Dear’s partner shrugged. “We just need to get one of those loose clamps for holding bags shut or hair back in a bun so we can just put it on your scruff when you start getting out of hand.”

“Do you promise? I promise that I will do all in my power to deserve it,” it said, grinning wickedly.

“Dear, I swear to god.

“If you threaten me with a good time, you will win precisely the prize that you deserve.”

Codrin laughed. “You’re right. We deserve peace and quiet, sometimes.”

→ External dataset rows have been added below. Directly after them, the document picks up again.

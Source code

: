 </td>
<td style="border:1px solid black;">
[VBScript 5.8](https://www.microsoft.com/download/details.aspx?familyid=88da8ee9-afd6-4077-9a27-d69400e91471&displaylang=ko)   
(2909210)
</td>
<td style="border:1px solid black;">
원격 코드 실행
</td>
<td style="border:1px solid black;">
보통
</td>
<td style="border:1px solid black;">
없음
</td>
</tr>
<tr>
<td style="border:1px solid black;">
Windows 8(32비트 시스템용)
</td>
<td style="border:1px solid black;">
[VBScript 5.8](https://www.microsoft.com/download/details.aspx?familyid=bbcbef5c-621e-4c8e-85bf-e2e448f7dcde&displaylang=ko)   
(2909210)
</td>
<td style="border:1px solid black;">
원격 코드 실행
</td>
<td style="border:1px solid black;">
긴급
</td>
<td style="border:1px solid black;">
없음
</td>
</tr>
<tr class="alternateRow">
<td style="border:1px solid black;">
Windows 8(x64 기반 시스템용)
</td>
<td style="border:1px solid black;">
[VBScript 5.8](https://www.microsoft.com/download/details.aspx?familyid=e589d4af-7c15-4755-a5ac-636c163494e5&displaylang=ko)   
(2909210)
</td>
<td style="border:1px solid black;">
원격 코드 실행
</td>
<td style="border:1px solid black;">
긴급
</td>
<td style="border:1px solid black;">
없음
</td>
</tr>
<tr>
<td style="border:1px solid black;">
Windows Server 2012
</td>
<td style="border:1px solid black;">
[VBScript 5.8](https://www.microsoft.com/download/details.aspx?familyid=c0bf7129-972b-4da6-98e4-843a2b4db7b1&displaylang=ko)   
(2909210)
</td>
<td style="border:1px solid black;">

Ey received a fry to the face from the fox, which ey dunked into the shake. “What is this place, anyway?”

“It is the restaurant that–“ It hesitated for a beat, during which the noise around them dimmed as a cone of silence fell. “It is the restaurant at which part of the clade celebrated Secession Day.”

Codrin stifled a yawn from the ear-popping sensation that always came with the silence. “You weren’t there?”

“I had not yet been forked, no. I remember it through the eyes of…another.”

“Another? No, wait. I’ll have to find that out on my own, won’t I?”

“Of course, my dear.”

“What was it like back then?” ey asked.

“Mx Codrin Balan, are you working?”

“Not particularly,” ey said. “I really am just curious.”

“Well, you will still need to be more specific. ‘Back then’ covers a large swath of time.”

“How about a year to either side?” its partner suggested.

“That still encompasses a good amount of goings on. I will tell you some of them, but you will have to–“

“Find the rest on my own, yes.”

The fox gave a hint of a bow. “Thank you in indulging me in this, Codrin. I cannot be the one to share everything.”

“So what was it like before Secession Day?”

“I do not think that the hoi polloi thought about it all that much. They were concerned about the prospect of others deciding that they did not have rights, to be sure, but it was all very abstract. Even from the point of view of the Council, we could not quite understand what a lack of rights would look like.

“I think that is why secession seemed to come so naturally to us. It took far more effort for those phys-side to comprehend what secession would look like than it did for us. From our point of view, we were separate from the rest of the world, such as it was, in a way that already seemed to preclude citizenship to any other political entity.”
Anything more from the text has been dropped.